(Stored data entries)
:::::

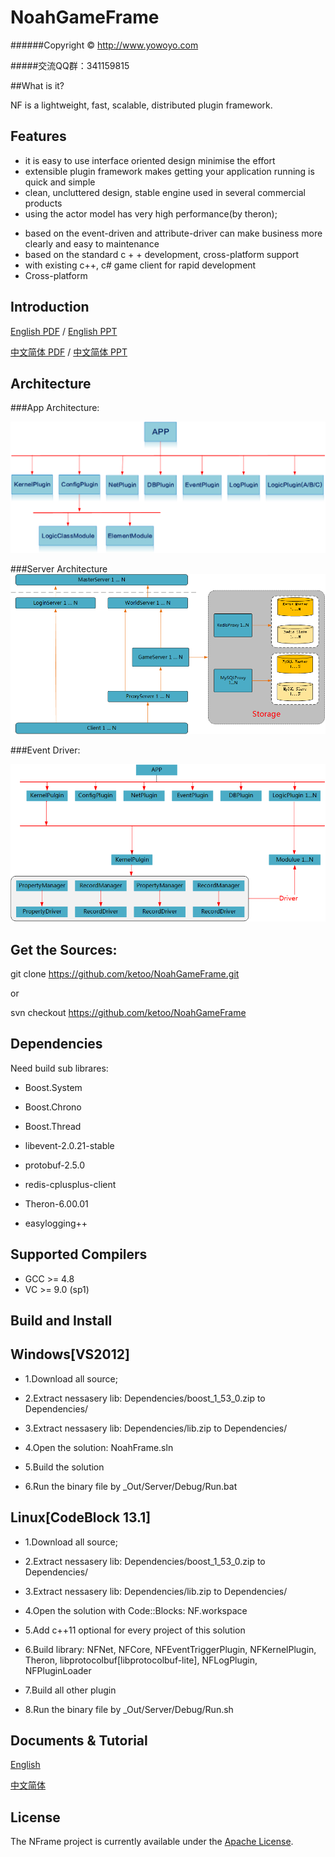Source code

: NoahGameFrame
=============
######Copyright © http://www.yowoyo.com

#####交流QQ群：341159815

##What is it?

NF is a lightweight, fast, scalable, distributed plugin framework.

Features
-------------------

*  it is easy to use interface oriented design minimise the effort
*  extensible plugin framework makes getting your application running is quick and simple
*  clean, uncluttered design, stable engine used in several commercial products
*  using the actor model has very high performance(by theron);</p>
*  based on the event-driven and attribute-driver can make business more clearly and easy to maintenance
*  based on the standard c + + development, cross-platform support
*  with existing c++, c# game client for rapid development
*  Cross-platform


Introduction
---------------
[English PDF](https://github.com/ketoo/NoahGameFrame/blob/develop/Introduce/NFrame_Introduction_EN_US.pdf) / [English PPT](https://github.com/ketoo/NoahGameFrame/blob/develop/Introduce/NFrame_Introduction_EN_US.ppt)

[中文简体 PDF](https://github.com/ketoo/NoahGameFrame/blob/develop/Introduce/NFrame_Introduction_ZH_CN.pdf) / [中文简体 PPT](https://github.com/ketoo/NoahGameFrame/blob/develop/Introduce/NFrame_Introduction_ZH_CN.ppt)


Architecture
-------------------

###App Architecture:

![App Architecture](https://github.com/ketoo/NoahGameFrame/blob/develop/Introduce/img/NF_app_arch.png)

###Server Architecture
![Server Architecture](https://github.com/ketoo/NoahGameFrame/blob/develop/Introduce/img/NF_server_arch.png)

###Event Driver:

![Event Driver](https://github.com/ketoo/NoahGameFrame/blob/develop/Introduce/img/NF_Event_driver.png)

Get the Sources:
-------------------

git clone https://github.com/ketoo/NoahGameFrame.git

or

svn checkout https://github.com/ketoo/NoahGameFrame


Dependencies
-------------------

Need build sub librares:

* Boost.System
* Boost.Chrono
* Boost.Thread

* libevent-2.0.21-stable
* protobuf-2.5.0
* redis-cplusplus-client
* Theron-6.00.01
* easylogging++

Supported Compilers
-------------------

* GCC >= 4.8
* VC >= 9.0 (sp1)


Build and Install
-------------------

## Windows[VS2012]

* 1.Download all source;

* 2.Extract nessasery lib: 	Dependencies/boost_1_53_0.zip to Dependencies/

* 3.Extract nessasery lib: 	Dependencies/lib.zip to Dependencies/

* 4.Open the solution: NoahFrame.sln

* 5.Build the solution

* 6.Run the binary file by _Out/Server/Debug/Run.bat


## Linux[CodeBlock 13.1]

* 1.Download all source;

* 2.Extract nessasery lib: Dependencies/boost_1_53_0.zip to Dependencies/

* 3.Extract nessasery lib: Dependencies/lib.zip to Dependencies/

* 4.Open the solution with Code::Blocks: NF.workspace

* 5.Add c++11 optional for every project of this solution

* 6.Build library: NFNet, NFCore, NFEventTriggerPlugin, NFKernelPlugin, Theron, libprotocolbuf[libprotocolbuf-lite], NFLogPlugin, NFPluginLoader

* 7.Build all other plugin

* 8.Run the binary file by _Out/Server/Debug/Run.sh


Documents & Tutorial
-------------------
[English](https://github.com/ketoo/NoahGameFrame/blob/develop/doc_EN_US.md)

[中文简体](https://github.com/ketoo/NoahGameFrame/blob/develop/doc_ZH_CN.md)


License
-------------------
The NFrame project is currently available under the [Apache License](https://github.com/ketoo/NoahGameFrame/blob/develop/LICENSE).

:::::

What you will do. All lines above are to be restated word for word, with pictures excluded.

Answer for this exercise.
Source code

: NoahGameFrame
=============
######Copyright © http://www.yowoyo.com

#####交流QQ群：341159815

##What is it?

NF is a lightweight, fast, scalable, distributed plugin framework.

Features
-------------------

*  it is easy to use interface oriented design minimise the effort
*  extensible plugin framework makes getting your application running is quick and simple
*  clean, uncluttered design, stable engine used in several commercial products
*  using the actor model has very high performance(by theron);</p>
*  based on the event-driven and attribute-driver can make business more clearly and easy to maintenance
*  based on the standard c + + development, cross-platform support
*  with existing c++, c# game client for rapid development
*  Cross-platform


Introduction
---------------
[English PDF](https://github.com/ketoo/NoahGameFrame/blob/develop/Introduce/NFrame_Introduction_EN_US.pdf) / [English PPT](https://github.com/ketoo/NoahGameFrame/blob/develop/Introduce/NFrame_Introduction_EN_US.ppt)

[中文简体 PDF](https://github.com/ketoo/NoahGameFrame/blob/develop/Introduce/NFrame_Introduction_ZH_CN.pdf) / [中文简体 PPT](https://github.com/ketoo/NoahGameFrame/blob/develop/Introduce/NFrame_Introduction_ZH_CN.ppt)


Architecture
-------------------

###App Architecture:

![App Architecture](https://github.com/ketoo/NoahGameFrame/blob/develop/Introduce/img/NF_app_arch.png)

###Server Architecture
![Server Architecture](https://github.com/ketoo/NoahGameFrame/blob/develop/Introduce/img/NF_server_arch.png)

###Event Driver:

![Event Driver](https://github.com/ketoo/NoahGameFrame/blob/develop/Introduce/img/NF_Event_driver.png)

Get the Sources:
-------------------

git clone https://github.com/ketoo/NoahGameFrame.git

or

svn checkout https://github.com/ketoo/NoahGameFrame


Dependencies
-------------------

Need build sub librares:

* Boost.System
* Boost.Chrono
* Boost.Thread

* libevent-2.0.21-stable
* protobuf-2.5.0
* redis-cplusplus-client
* Theron-6.00.01
* easylogging++

Supported Compilers
-------------------

* GCC >= 4.8
* VC >= 9.0 (sp1)


Build and Install
-------------------

## Windows[VS2012]

* 1.Download all source;

* 2.Extract nessasery lib: 	Dependencies/boost_1_53_0.zip to Dependencies/

* 3.Extract nessasery lib: 	Dependencies/lib.zip to Dependencies/

* 4.Open the solution: NoahFrame.sln

* 5.Build the solution

* 6.Run the binary file by _Out/Server/Debug/Run.bat


## Linux[CodeBlock 13.1]

* 1.Download all source;

* 2.Extract nessasery lib: Dependencies/boost_1_53_0.zip to Dependencies/

* 3.Extract nessasery lib: Dependencies/lib.zip to Dependencies/

* 4.Open the solution with Code::Blocks: NF.workspace

* 5.Add c++11 optional for every project of this solution

* 6.Build library: NFNet, NFCore, NFEventTriggerPlugin, NFKernelPlugin, Theron, libprotocolbuf[libprotocolbuf-lite], NFLogPlugin, NFPluginLoader

* 7.Build all other plugin

* 8.Run the binary file by _Out/Server/Debug/Run.sh


Documents & Tutorial
-------------------
[English](https://github.com/ketoo/NoahGameFrame/blob/develop/doc_EN_US.md)

[中文简体](https://github.com/ketoo/NoahGameFrame/blob/develop/doc_ZH_CN.md)


License
-------------------
The NFrame project is currently available under the [Apache License](https://github.com/ketoo/NoahGameFrame/blob/develop/LICENSE).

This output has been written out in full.